**Items from a dataset**
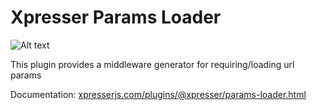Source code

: # Xpresser Params Loader

![Alt text](https://cdn.jsdelivr.net/npm/xpresser/xpresser-logo-black.png "Xpresser Logo")


This plugin provides a middleware generator for requiring/loading url params

Documentation: [xpresserjs.com/plugins/@xpresser/params-loader.html](https://xpresserjs.com/plugins/@xpresser/params-loader.html)
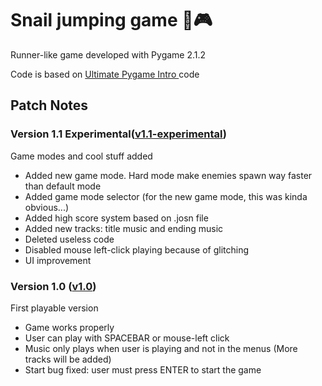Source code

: # Snail jumping game 🐌🎮

Runner-like game developed with Pygame 2.1.2

Code is based on <a href="https://github.com/clear-code-projects/UltimatePygameIntro"> Ultimate Pygame Intro </a> code

## Patch Notes

### Version 1.1 Experimental(<a href="https://github.com/maria-celticfort/snail-jumping-game/releases/tag/v1.1-experimental">v1.1-experimental</a>)

Game modes and cool stuff added

<ul>
  <li>Added new game mode. Hard mode make enemies spawn way faster than default mode</li>
  <li>Added game mode selector (for the new game mode, this was kinda obvious...)</li>
  <li>Added high score system based on .josn file</li>
  <li>Added new tracks: title music and ending music</li>
  <li>Deleted useless code</li>
  <li>Disabled mouse left-click playing because of glitching</li>
  <li>UI improvement </li>
</ul>

### Version 1.0 (<a href="https://github.com/maria-celticfort/snail-jumping-game/tree/v1.0">v1.0</a>)

First playable version

<ul>
  <li>Game works properly</li>
  <li>User can play with SPACEBAR or mouse-left click</li>
  <li>Music only plays when user is playing and not in the menus (More tracks will be added)</li>
  <li>Start bug fixed: user must press ENTER to start the game</li>
</ul>

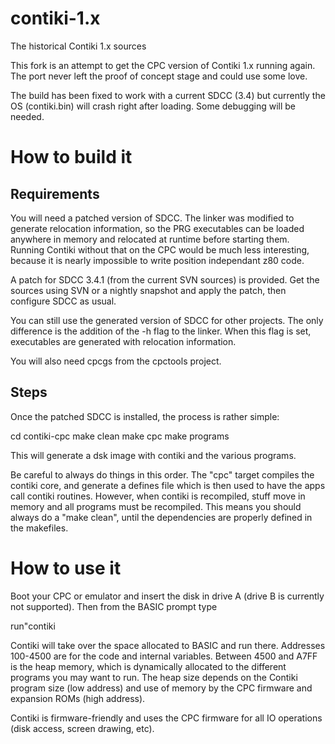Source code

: contiki-1.x
===========

The historical Contiki 1.x sources

This fork is an attempt to get the CPC version of Contiki 1.x running again.
The port never left the proof of concept stage and could use some love.

The build has been fixed to work with a current SDCC (3.4) but currently the OS
(contiki.bin) will crash right after loading. Some debugging will be needed.

How to build it
===============

Requirements
------------

You will need a patched version of SDCC. The linker was modified to generate
relocation information, so the PRG executables can be loaded anywhere in memory
and relocated at runtime before starting them. Running Contiki without that on
the CPC would be much less interesting, because it is nearly impossible to write
position independant z80 code.

A patch for SDCC 3.4.1 (from the current SVN sources) is provided. Get the
sources using SVN or a nightly snapshot and apply the patch, then configure
SDCC as usual.

You can still use the generated version of SDCC for other projects. The only
difference is the addition of the -h flag to the linker. When this flag is set,
executables are generated with relocation information.

You will also need cpcgs from the cpctools project.

Steps
-----

Once the patched SDCC is installed, the process is rather simple:

  cd contiki-cpc
  make clean
  make cpc
  make programs

This will generate a dsk image with contiki and the various programs.

Be careful to always do things in this order. The "cpc" target compiles the
contiki core, and generate a defines file which is then used to have the apps
call contiki routines. However, when contiki is recompiled, stuff move in
memory and all programs must be recompiled. This means you should always do
a "make clean", until the dependencies are properly defined in the makefiles.

How to use it
=============

Boot your CPC or emulator and insert the disk in drive A (drive B is currently
not supported). Then from the BASIC prompt type

  run"contiki

Contiki will take over the space allocated to BASIC and run there. Addresses
100-4500 are for the code and internal variables. Between 4500 and A7FF is the
heap memory, which is dynamically allocated to the different programs you may
want to run. The heap size depends on the Contiki program size (low address)
and use of memory by the CPC firmware and expansion ROMs (high address).

Contiki is firmware-friendly and uses the CPC firmware for all IO operations
(disk access, screen drawing, etc).
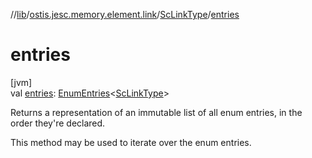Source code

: //[lib](../../../index.md)/[ostis.jesc.memory.element.link](../index.md)/[ScLinkType](index.md)/[entries](entries.md)

# entries

[jvm]\
val [entries](entries.md): [EnumEntries](https://kotlinlang.org/api/latest/jvm/stdlib/kotlin.enums/-enum-entries/index.html)&lt;[ScLinkType](index.md)&gt;

Returns a representation of an immutable list of all enum entries, in the order they're declared.

This method may be used to iterate over the enum entries.

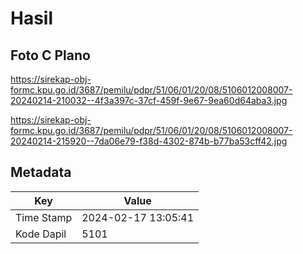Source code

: # Hasil

## Foto C Plano

https://sirekap-obj-formc.kpu.go.id/3687/pemilu/pdpr/51/06/01/20/08/5106012008007-20240214-210032--4f3a397c-37cf-459f-9e67-9ea60d64aba3.jpg

https://sirekap-obj-formc.kpu.go.id/3687/pemilu/pdpr/51/06/01/20/08/5106012008007-20240214-215920--7da06e79-f38d-4302-874b-b77ba53cff42.jpg


## Metadata

| Key        | Value               |
| ---------- | ------------------- |
| Time Stamp | 2024-02-17 13:05:41 |
| Kode Dapil | 5101                |



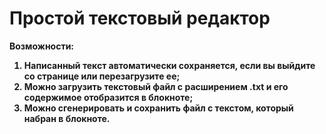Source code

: # Простой текстовый редактор<br>
<b>Возможности:<b><br>
1) Написанный текст автоматически сохраняется, если вы выйдите со странице или перезагрузите ее;<br>
2) Можно загрузить текстовый файл с расширением .txt и его содержимое отобразится в блокноте;<br>
3) Можно сгенерировать и сохранить файл с текстом, который набран в блокноте.
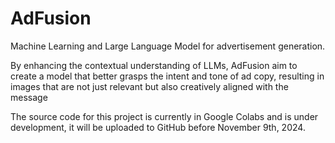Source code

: # AdFusion
Machine Learning and Large Language Model for advertisement generation.

By enhancing the contextual understanding of LLMs, AdFusion aim to create a model that better grasps the intent and tone of ad copy, resulting in images that are not just relevant but also creatively aligned with the message

The source code for this project is currently in Google Colabs and is under development, it will be uploaded to GitHub before November 9th, 2024. 
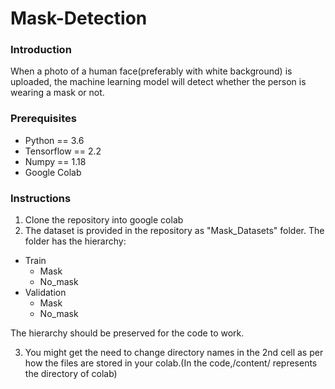 # Mask-Detection

### Introduction
When a photo of a human face(preferably with white background) is uploaded, the machine learning model will detect whether the person is wearing a mask or not.

### Prerequisites
- Python == 3.6
- Tensorflow == 2.2
- Numpy == 1.18
- Google Colab

### Instructions
1. Clone the repository into google colab
2. The dataset is provided in the repository as "Mask_Datasets" folder.
The folder has the hierarchy:
  - Train
    - Mask
    - No_mask
  - Validation
    - Mask
    - No_mask

The hierarchy should be preserved for the code to work.

3. You might get the need to change directory names in the 2nd cell as per how the files are stored in your colab.(In the code,/content/ represents the directory of colab)
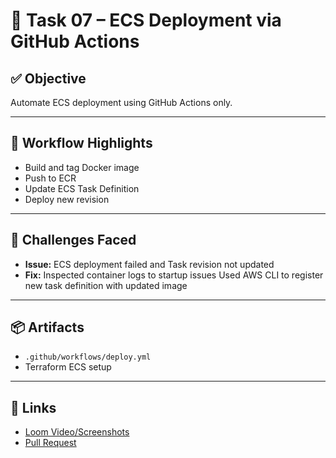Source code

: # 🧪 Task 07 – ECS Deployment via GitHub Actions

## ✅ Objective
Automate ECS deployment using GitHub Actions only.

---

## 🔧 Workflow Highlights

- Build and tag Docker image
- Push to ECR
- Update ECS Task Definition
- Deploy new revision

---

## 🧩 Challenges Faced

- **Issue:**  ECS deployment failed and Task revision not updated
- **Fix:** Inspected container logs to startup  issues
          Used AWS CLI to register new task definition with updated image

---

## 📦 Artifacts

- `.github/workflows/deploy.yml`
- Terraform ECS setup

---

## 🔗 Links

- [Loom Video/Screenshots](#)
- [Pull Request](#)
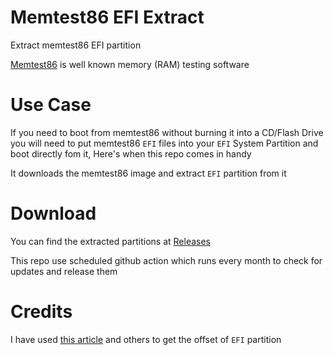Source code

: # Memtest86 EFI Extract
Extract memtest86 EFI partition

[Memtest86](https://www.memtest86.com/memtest86.html) is well known memory (RAM) testing software

# Use Case
If you need to boot from memtest86 without burning it into a CD/Flash Drive you will need  to put memtest86 `EFI` files into your `EFI` System Partition and boot directly fom it, Here's when this repo comes in handy

It downloads the memtest86 image and extract `EFI` partition from it

# Download
You can find the extracted partitions at [Releases](https://github.com/3omar-mostafa/memtest86-efi/releases)

This repo use scheduled github action which runs every month to check for updates and release them

# Credits
I have used [this article](https://www.yosoygames.com.ar/wp/2020/03/installing-memtest86-on-uefi-grub2-ubuntu/) and others to get the offset of `EFI` partition

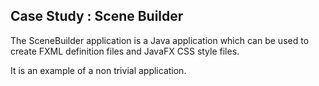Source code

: ## Case Study : Scene Builder

The SceneBuilder application is a Java application which can be used to create FXML definition files and JavaFX CSS style files. 

It is an example of a non trivial application.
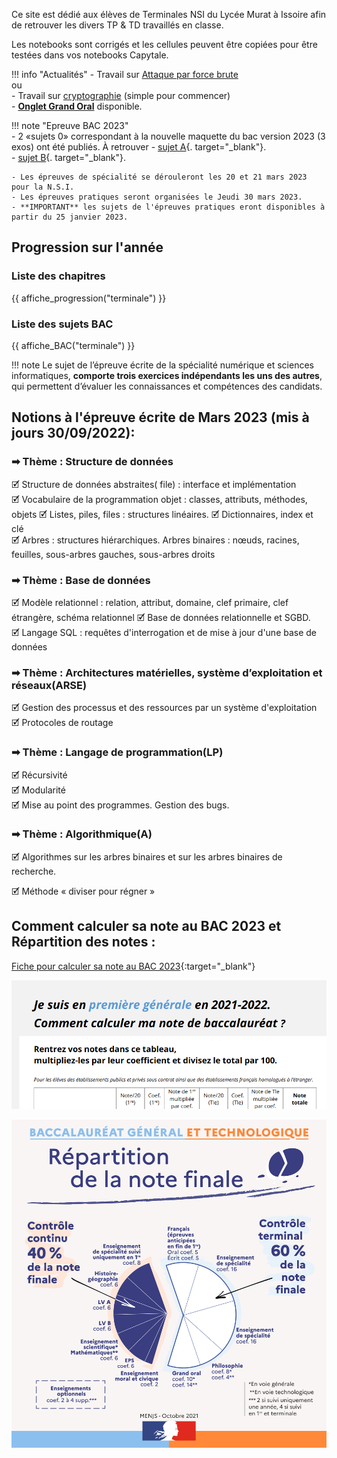 Ce site est dédié aux élèves de Terminales NSI du Lycée Murat à Issoire afin de retrouver les divers TP & TD travaillés en classe.  

Les notebooks sont corrigés et les cellules peuvent être copiées pour être testées dans vos notebooks Capytale.

!!! info "Actualités" 
    - Travail sur [Attaque par force brute](Projet/forcebrute.md)  
    ou  
    - Travail sur [cryptographie](Projet/cryptographie.md) (simple pour commencer)  
    - [**Onglet Grand Oral**](oral/oral.md) disponible.  

!!! note  "Epreuve BAC 2023"  
    - 2 «sujets 0» correspondant à la nouvelle maquette du bac version 2023 (3 exos) ont été publiés. À retrouver 
        - [sujet A](Annales/2023/2023-sujet_0-a.pdf){. target="_blank"}.  
        - [sujet B](Annales/2023/2023-sujet_0-b.pdf){. target="_blank"}.  

    - Les épreuves de spécialité se dérouleront les 20 et 21 mars 2023 pour la N.S.I.  
    - Les épreuves pratiques seront organisées le Jeudi 30 mars 2023.
    - **IMPORTANT** les sujets de l'épreuves pratiques eront disponibles à partir du 25 janvier 2023.
    
## Progression sur l'année

### Liste des chapitres 

{{ affiche_progression("terminale") }}

### Liste des sujets BAC

{{ affiche_BAC("terminale") }}


        



!!! note 
    Le sujet de l’épreuve écrite de la spécialité numérique et sciences informatiques, **comporte trois exercices indépendants les uns des autres**, qui permettent d’évaluer les connaissances et compétences des candidats. 
 
## Notions à l'épreuve écrite de Mars 2023 (mis à jours 30/09/2022): 

### &#10145; Thème : Structure de données  

🗹 Structure de données abstraites( file) : interface et implémentation  
🗹 Vocabulaire de la programmation objet : classes, attributs, méthodes, objets 
🗹 Listes, piles, files : structures linéaires. 
🗹 Dictionnaires, index et clé  
🗹 Arbres : structures hiérarchiques. Arbres binaires : nœuds, racines, feuilles, sous-arbres gauches, sous-arbres droits


### &#10145; Thème : Base de données  

🗹 Modèle relationnel : relation, attribut, domaine, clef primaire, clef étrangère, schéma relationnel 
🗹 Base de données relationnelle et SGBD.  
🗹 Langage SQL : requêtes d'interrogation et de mise à jour d'une base de données  

### &#10145; Thème : Architectures matérielles, système d’exploitation et réseaux(ARSE)  

🗹 Gestion des processus et des ressources par un système d'exploitation  
🗹 Protocoles de routage  

### &#10145; Thème : Langage de programmation(LP)  
	
🗹 Récursivité  
🗹 Modularité  	
🗹 Mise au point des programmes. Gestion des bugs.


### &#10145; Thème : Algorithmique(A)

🗹 Algorithmes sur les arbres binaires et sur les arbres binaires de recherche.

🗹 Méthode « diviser pour régner »




## Comment calculer sa note au BAC 2023 et Répartition des notes :

[Fiche pour calculer sa note au BAC 2023](divers/data/el-ve-de-premiere-comment-calculer-note-bac-2022-94490.pdf){:target="_blank"} 

![](divers/data/calculer_sa_note_BAC.png)


![](r-partition-de-la-note-finale.jpg)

**Problem statement**
In the entries above, find the line that contains "<li>Game works properly</li>" and the line that contains "memory and all". Reproduce exactly those two lines and every line between them, but not the pictures.

**Response**
  <li>Game works properly</li>
  <li>User can play with SPACEBAR or mouse-left click</li>
  <li>Music only plays when user is playing and not in the menus (More tracks will be added)</li>
  <li>Start bug fixed: user must press ENTER to start the game</li>
</ul>

Source code

: contiki-1.x
===========

The historical Contiki 1.x sources

This fork is an attempt to get the CPC version of Contiki 1.x running again.
The port never left the proof of concept stage and could use some love.

The build has been fixed to work with a current SDCC (3.4) but currently the OS
(contiki.bin) will crash right after loading. Some debugging will be needed.

How to build it
===============

Requirements
------------

You will need a patched version of SDCC. The linker was modified to generate
relocation information, so the PRG executables can be loaded anywhere in memory
and relocated at runtime before starting them. Running Contiki without that on
the CPC would be much less interesting, because it is nearly impossible to write
position independant z80 code.

A patch for SDCC 3.4.1 (from the current SVN sources) is provided. Get the
sources using SVN or a nightly snapshot and apply the patch, then configure
SDCC as usual.

You can still use the generated version of SDCC for other projects. The only
difference is the addition of the -h flag to the linker. When this flag is set,
executables are generated with relocation information.

You will also need cpcgs from the cpctools project.

Steps
-----

Once the patched SDCC is installed, the process is rather simple:

  cd contiki-cpc
  make clean
  make cpc
  make programs

This will generate a dsk image with contiki and the various programs.

Be careful to always do things in this order. The "cpc" target compiles the
contiki core, and generate a defines file which is then used to have the apps
call contiki routines. However, when contiki is recompiled, stuff move in
memory and all programs must be recompiled. This means you should always do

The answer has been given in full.